Summary: The performances really sell Arbitrage - probably one of the best from Richard Gere in recent memory, but Susan Surandon, Tim Roth and Nate Parker shine as well. While I can't say the ending left me feeling warm and fuzzy - it just goes to show how the 1% deal with issues - from murder to money laundering - and it leaves you wondering just how often such terrifying instances happen in our world.
Summary: Well written and acted piece. It's interesting to watch Gere's character lie and cheat his way around the law. The ending carries a distinct 'real world' irony that left me feeling indifferent.
Summary: This is a terrific movie with great acting, a tight script and, mercifully, no Hollywood ending. Finance mogul Robert Miller's life begins to unravel just as he's about to turn 60. He pretends to be a great family man but leads a double life with his French mistress. He comes under real pressure when the wheels come off (literally) and we see a cat and mouse game develop between Miller and New York's finest. Highly recommended.

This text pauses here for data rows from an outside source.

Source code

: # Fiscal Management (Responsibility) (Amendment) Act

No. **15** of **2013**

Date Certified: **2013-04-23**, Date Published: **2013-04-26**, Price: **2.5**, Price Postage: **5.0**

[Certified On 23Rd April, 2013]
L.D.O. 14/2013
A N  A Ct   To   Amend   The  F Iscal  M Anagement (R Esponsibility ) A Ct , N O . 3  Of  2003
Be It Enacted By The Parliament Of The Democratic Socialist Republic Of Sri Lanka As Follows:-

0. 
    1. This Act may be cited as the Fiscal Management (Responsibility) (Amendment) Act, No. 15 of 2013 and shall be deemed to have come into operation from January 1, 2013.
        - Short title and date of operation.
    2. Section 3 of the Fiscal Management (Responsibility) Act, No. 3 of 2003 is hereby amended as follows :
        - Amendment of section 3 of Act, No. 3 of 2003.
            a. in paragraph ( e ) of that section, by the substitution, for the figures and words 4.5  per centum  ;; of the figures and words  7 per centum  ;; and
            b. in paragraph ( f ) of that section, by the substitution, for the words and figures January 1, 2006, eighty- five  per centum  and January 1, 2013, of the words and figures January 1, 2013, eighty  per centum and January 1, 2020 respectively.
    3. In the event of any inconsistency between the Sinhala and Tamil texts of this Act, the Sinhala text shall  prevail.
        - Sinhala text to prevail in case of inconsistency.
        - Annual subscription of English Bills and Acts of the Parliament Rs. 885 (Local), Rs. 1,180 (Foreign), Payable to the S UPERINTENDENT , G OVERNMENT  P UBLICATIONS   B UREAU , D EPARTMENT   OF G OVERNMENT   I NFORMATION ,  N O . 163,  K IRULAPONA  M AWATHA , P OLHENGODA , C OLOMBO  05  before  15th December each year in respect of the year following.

Summary: How could anyone give four stars for that sleeping pill? Not worth a trip to the theater, stereotypical and obvious. The script playing the same old violin of an upper-class American man having an affair behind his wife's back. Much like Dallas (1978 TV series).

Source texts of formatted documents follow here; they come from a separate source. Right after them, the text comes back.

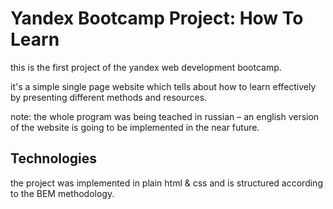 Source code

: # Yandex Bootcamp Project: How To Learn

this is the first project of the yandex web development bootcamp. 

it's a simple single page website which tells about how to learn effectively by presenting different methods and resources.

note: the whole program was being teached in russian – an english version of the website is going to be implemented in the near future.

## Technologies

the project was implemented in plain html & css and is structured according to the BEM methodology.
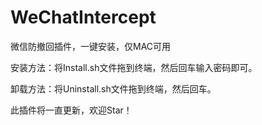 # WeChatIntercept
微信防撤回插件，一键安装，仅MAC可用

安装方法：将Install.sh文件拖到终端，然后回车输入密码即可。

卸载方法：将Uninstall.sh文件拖到终端，然后回车。

此插件将一直更新，欢迎Star！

Summary: Richard Gere is fantastic; playing a man we so want to feel sympathy for, but his detestable crimes prevent us from doing so. Nicholas Jarecki has made a solid directorial debut, and Gere and the supporting cast are fully capable of doing his script justice.

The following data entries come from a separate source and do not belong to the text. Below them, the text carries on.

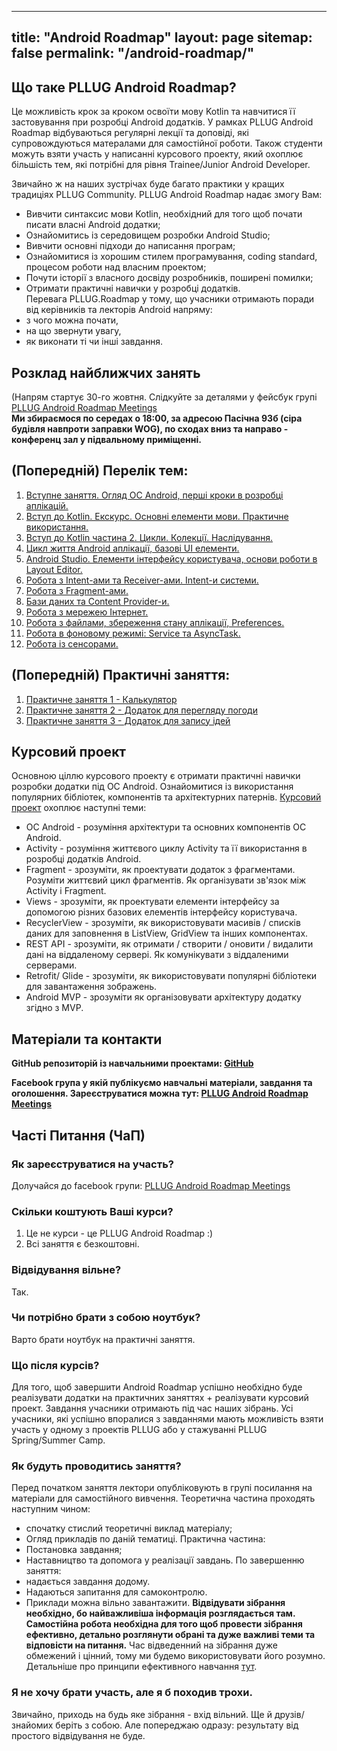 
---
title: "Android Roadmap"
layout: page
sitemap: false
permalink: "/android-roadmap/"
---

## Що таке PLLUG Android Roadmap?

Це можливість крок за кроком освоїти мову Kotlin та навчитися її застовування при розробці Android додатків. У рамках PLLUG Android Roadmap відбуваються регулярні лекції та доповіді, які супровождуються матералами для самостійної роботи. Також студенти можуть взяти участь у написанні курсового проекту, який охоплює більшість тем, які потрібні для рівня Trainee/Junior Android Developer.<br> 

 Звичайно ж на наших зустрічах буде багато практики у кращих традиціях PLLUG Community. PLLUG Android Roadmap надає змогу Вам:
 * Вивчити синтаксис мови Kotlin, необхідний для того щоб почати писати власні Android додатки;<br>
 * Ознайомитись із середовищем розробки Android Studio;<br>
 * Вивчити основні підходи до написання програм;<br>
 * Ознайомитися із хорошим стилем програмування, coding standard, процесом роботи над власним проектом;<br>
 * Почути історії з власного досвіду розробників, поширені помилки;<br>
 * Отримати практичні навички у розробці додатків.<br>
 Перевага PLLUG.Roadmap у тому, що учасники отримають поради від керівників та лекторів Android напряму: <br>
 * з чого можна почати, <br>
 * на що звернути увагу, <br>
 * як виконати ті чи інші завдання.<br>
## Розклад найближчих занять
(Напрям стартує 30-го жовтня. Слідкуйте за деталями у фейсбук групі [PLLUG Android Roadmap Meetings](https://www.facebook.com/groups/PLLUGAndroidRoadmap/)<br>
**Ми збираємося по середах о 18:00, за адресою Пасічна 93б (сіра будівля навпроти заправки WOG), по сходах вниз та направо - конференц зал у підвальному приміщенні.**    

## (Попередній) Перелік тем:
1) [Вступне заняття. Огляд ОС Android, перші кроки в розробці аплікацій.](0_intro.md)<br> 
2) [Вступ до Kotlin. Екскурс. Основні елементи мови. Практичне використання.](1_java_part1.md)<br>
3) [Вступ до Kotlin частина 2. Цикли. Колекції. Наслідування.](2_java_part2.md)<br>
4) [Цикл життя Android аплікації, базові UI елементи.](3_activity_lifecycle_ui.md)<br>
5) [Android Studio. Елементи інтерфейсу користувача, основи роботи в Layout Editor.](4_layout_editor.md)<br>
6) [Робота з Intent-ами та Receiver-ами. Intent-и системи.](5_intent_broadcast_receiver.md)<br>
7) [Робота з Fragment-ами.](6_fragment.md)<br>
8) [Бази даних та Content Provider-и.](7_sqlite_contentprovider.md)<br>
9) [Робота з мережею Інтернет.](8_networking.md)<br>
10) [Робота з файлами, збереження стану аплікації, Preferences.](9_files_preferences.md)<br>
11) [Робота в фоновому режимі: Service та AsyncTask.](10_service_asynctask.md)<br>
12) [Робота із сенсорами.](11_sensors.md)<br>

## (Попередній) Практичні заняття:
1) [Практичне заняття 1 - Калькулятор](practice_1_calculator.md)<br>
2) [Практичне заняття 2 - Додаток для перегляду погоди](practice_2_weather_api.md)<br>
2) [Практичне заняття 3 - Додаток для запису ідей](practice_3_list_of_notes.md)<br>

## Курсовий проект
Основною ціллю курсового проекту є отримати практичні навички розробки додатки під ОС Android. Ознайомитися із використання популярних бібліотек, компонентів та архітектурних патернів. [Курсовий проект](https://docs.google.com/document/d/14UDe7SXd2zrWBW0XNbPjL5oz43zMdSm6IjXCbADizDA/edit?usp=sharing) охоплює наступні теми:
 * ОС Android - розуміння архітектури та основних компонентів ОС Android.<br>
 * Activity - розуміння життєвого циклу Activity та її використання в розробці додатків Android.<br>
 * Fragment - зрозуміти, як проектувати додаток з фрагментами. Розуміти життєвий цикл фрагментів. Як організувати зв'язок між Activity і Fragment.<br>
 * Views - зрозуміти, як проектувати елементи інтерфейсу за допомогою різних базових елементів інтерфейсу користувача.<br>
 * RecyclerView - зрозуміти, як використовувати масивів / списків даних для заповнення в ListView, GridView та інших компонентах.<br>
 * REST API - зрозуміти, як отримати / створити / оновити / видалити дані на віддаленому сервері. Як комунікувати з віддаленими серверами.<br>
 * Retrofit/ Glide - зрозуміти, як використовувати популярні бібліотеки для завантаження зображень.<br>
 * Android MVP - зрозуміти як організовувати архітектуру додатку згідно з MVP.<br>


## Матеріали та контакти

**GitHub репозиторій із навчальними проектами: [GitHub](https://github.com/TeslyukTaras?tab=repositories)**

**Facebook група у якій публікуємо навчальні матеріали, завдання та оголошення. Зареєструватися можна тут: [PLLUG Android Roadmap Meetings](https://www.facebook.com/groups/PLLUGAndroidRoadmap/)**

## Часті Питання (ЧаП)

### Як зареєструватися на участь?
Долучайся до facebook групи: [PLLUG Android Roadmap Meetings](https://www.facebook.com/groups/PLLUGAndroidRoadmap/)

### Скільки коштують Ваші курси?
1) Це не курси - це PLLUG Android Roadmap :)<br>
2) Всі заняття є безкоштовні.

### Відвідування вільне?
Так.

### Чи потрібно брати з собою ноутбук?
Варто брати ноутбук на практичні заняття. 

### Що після курсів?
Для того, щоб завершити Android Roadmap успішно необхідно буде реалізувати додатки на практичних заняттях + реалізувати курсовий проект. Завдання учасники отримають під час наших зібрань. Усі учасники, які успішно впоралися з завданнями мають можливість взяти участь у одному з проектів PLLUG або у стажуванні PLLUG Spring/Summer Camp.

### Як будуть проводитись заняття?
Перед початком заняття лектори опубліковують в групі посилання на матеріали для самостійного вивчення.
Теоретична частина проходять наступним чином:
 * спочатку стислий теоретичні виклад матеріалу;
 * Огляд прикладів по даній тематиці.
Практична частина:
 * Постановка завдання;
 * Наставництво та допомога у реалізації завдань.
По завершенню заняття:
 * надається завдання додому.
 * Надаються запитання для самоконтролю.
 * Приклади можна вільно завантажити.
**Відвідувати зібрання необхідно, бо найважливіша інформація розглядається там. Самостійна робота необхідна для того щоб провести зібрання ефективно, детально розглянути обрані та дуже важливі теми та відповісти на питання.** Час відведенний на зібрання дуже обмежений і цінний, тому ми будемо використовувати його розумно. Детальніше про принципи ефективного навчання [тут](https://pllug-community.gitbooks.io/pllug-c-qt-roadmap-book/content/book/most-important/klka-nadvazhlivih-porad.html).

### Я не хочу брати участь, але я б походив трохи.
Звичайно, приходь на будь яке зібрання - вхід вільний. Ще й друзів/знайомих беріть з собою. Але попереджаю одразу: результату від простого відвідування не буде.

Summary: Oder: Der arme, reiche Kerl "Ich will sofort ein grösseres Flugi!" Robert Miller (Richard Gere) hat alles: Er leitet erfolgreich seine eigene Firma, hat eine liebe Frau (Susan Sarandon), und die beiden Kinder (Brit Marling, Austin Lysy) sind wie der Vater ebenfalls erfolgreich im Berufsleben. Was kaum einer weiss: Um Roberts Firma steht es momentan gar nicht gut.